• ENTRIES PROVIDED:
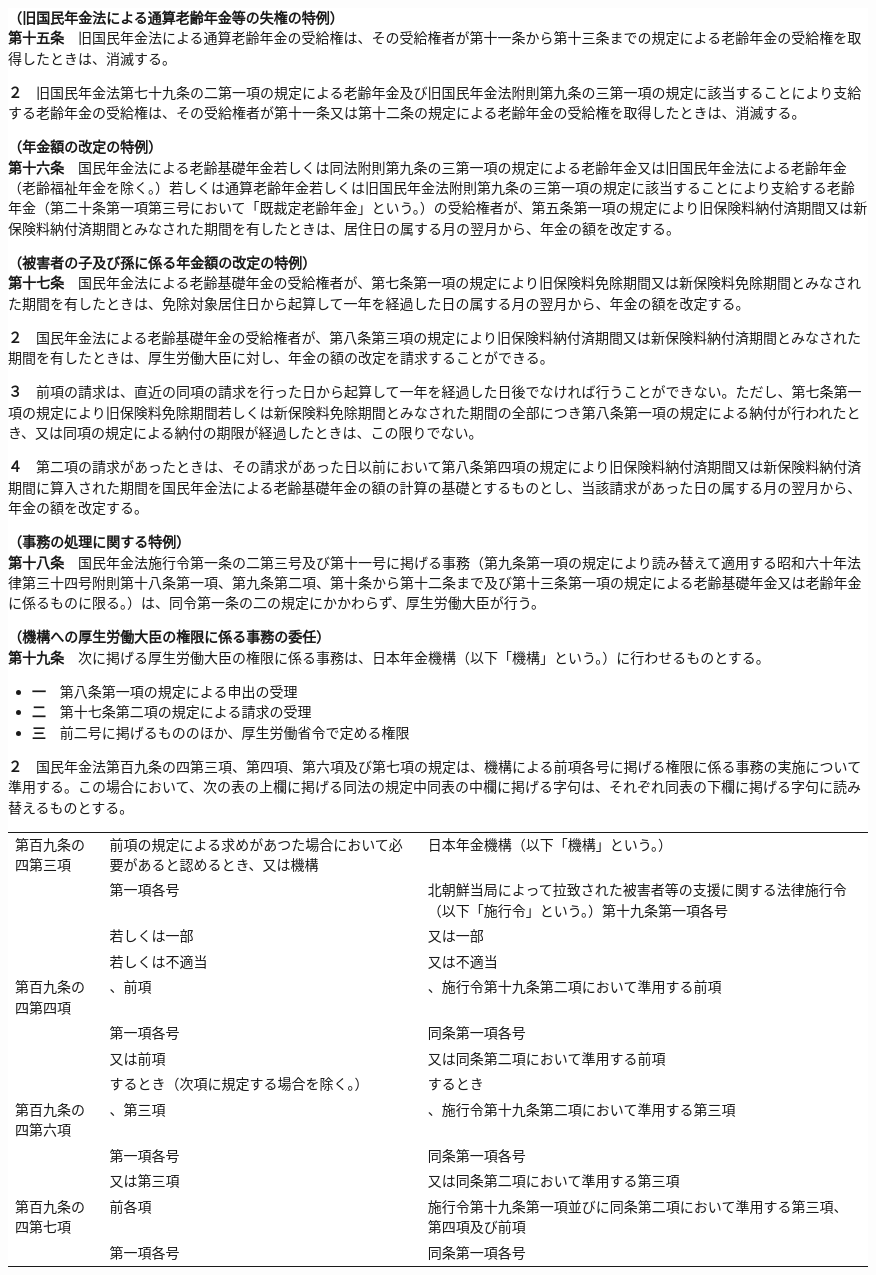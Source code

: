 **（旧国民年金法による通算老齢年金等の失権の特例）**  
**第十五条**　旧国民年金法による通算老齢年金の受給権は、その受給権者が第十一条から第十三条までの規定による老齢年金の受給権を取得したときは、消滅する。  
  
**２**　旧国民年金法第七十九条の二第一項の規定による老齢年金及び旧国民年金法附則第九条の三第一項の規定に該当することにより支給する老齢年金の受給権は、その受給権者が第十一条又は第十二条の規定による老齢年金の受給権を取得したときは、消滅する。  
  
**（年金額の改定の特例）**  
**第十六条**　国民年金法による老齢基礎年金若しくは同法附則第九条の三第一項の規定による老齢年金又は旧国民年金法による老齢年金（老齢福祉年金を除く。）若しくは通算老齢年金若しくは旧国民年金法附則第九条の三第一項の規定に該当することにより支給する老齢年金（第二十条第一項第三号において「既裁定老齢年金」という。）の受給権者が、第五条第一項の規定により旧保険料納付済期間又は新保険料納付済期間とみなされた期間を有したときは、居住日の属する月の翌月から、年金の額を改定する。  
  
**（被害者の子及び孫に係る年金額の改定の特例）**  
**第十七条**　国民年金法による老齢基礎年金の受給権者が、第七条第一項の規定により旧保険料免除期間又は新保険料免除期間とみなされた期間を有したときは、免除対象居住日から起算して一年を経過した日の属する月の翌月から、年金の額を改定する。  
  
**２**　国民年金法による老齢基礎年金の受給権者が、第八条第三項の規定により旧保険料納付済期間又は新保険料納付済期間とみなされた期間を有したときは、厚生労働大臣に対し、年金の額の改定を請求することができる。  
  
**３**　前項の請求は、直近の同項の請求を行った日から起算して一年を経過した日後でなければ行うことができない。ただし、第七条第一項の規定により旧保険料免除期間若しくは新保険料免除期間とみなされた期間の全部につき第八条第一項の規定による納付が行われたとき、又は同項の規定による納付の期限が経過したときは、この限りでない。  
  
**４**　第二項の請求があったときは、その請求があった日以前において第八条第四項の規定により旧保険料納付済期間又は新保険料納付済期間に算入された期間を国民年金法による老齢基礎年金の額の計算の基礎とするものとし、当該請求があった日の属する月の翌月から、年金の額を改定する。  
  
**（事務の処理に関する特例）**  
**第十八条**　国民年金法施行令第一条の二第三号及び第十一号に掲げる事務（第九条第一項の規定により読み替えて適用する昭和六十年法律第三十四号附則第十八条第一項、第九条第二項、第十条から第十二条まで及び第十三条第一項の規定による老齢基礎年金又は老齢年金に係るものに限る。）は、同令第一条の二の規定にかかわらず、厚生労働大臣が行う。  
  
**（機構への厚生労働大臣の権限に係る事務の委任）**  
**第十九条**　次に掲げる厚生労働大臣の権限に係る事務は、日本年金機構（以下「機構」という。）に行わせるものとする。  
* **一**　第八条第一項の規定による申出の受理  
* **二**　第十七条第二項の規定による請求の受理  
* **三**　前二号に掲げるもののほか、厚生労働省令で定める権限  
  
**２**　国民年金法第百九条の四第三項、第四項、第六項及び第七項の規定は、機構による前項各号に掲げる権限に係る事務の実施について準用する。この場合において、次の表の上欄に掲げる同法の規定中同表の中欄に掲げる字句は、それぞれ同表の下欄に掲げる字句に読み替えるものとする。  

||||  
| --- | --- | --- |  
|第百九条の四第三項|前項の規定による求めがあつた場合において必要があると認めるとき、又は機構|日本年金機構（以下「機構」という。）|  
||第一項各号|北朝鮮当局によって拉致された被害者等の支援に関する法律施行令（以下「施行令」という。）第十九条第一項各号|  
||若しくは一部|又は一部|  
||若しくは不適当|又は不適当|  
|第百九条の四第四項|、前項|、施行令第十九条第二項において準用する前項|  
||第一項各号|同条第一項各号|  
||又は前項|又は同条第二項において準用する前項|  
||するとき（次項に規定する場合を除く。）|するとき|  
|第百九条の四第六項|、第三項|、施行令第十九条第二項において準用する第三項|  
||第一項各号|同条第一項各号|  
||又は第三項|又は同条第二項において準用する第三項|  
|第百九条の四第七項|前各項|施行令第十九条第一項並びに同条第二項において準用する第三項、第四項及び前項|  
||第一項各号|同条第一項各号|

• TO DO:
All lines above with "消滅する" in them should be returned.

• SOLUTION TO THIS TASK:
**第十五条**　旧国民年金法による通算老齢年金の受給権は、その受給権者が第十一条から第十三条までの規定による老齢年金の受給権を取得したときは、消滅する。  
**２**　旧国民年金法第七十九条の二第一項の規定による老齢年金及び旧国民年金法附則第九条の三第一項の規定に該当することにより支給する老齢年金の受給権は、その受給権者が第十一条又は第十二条の規定による老齢年金の受給権を取得したときは、消滅する。  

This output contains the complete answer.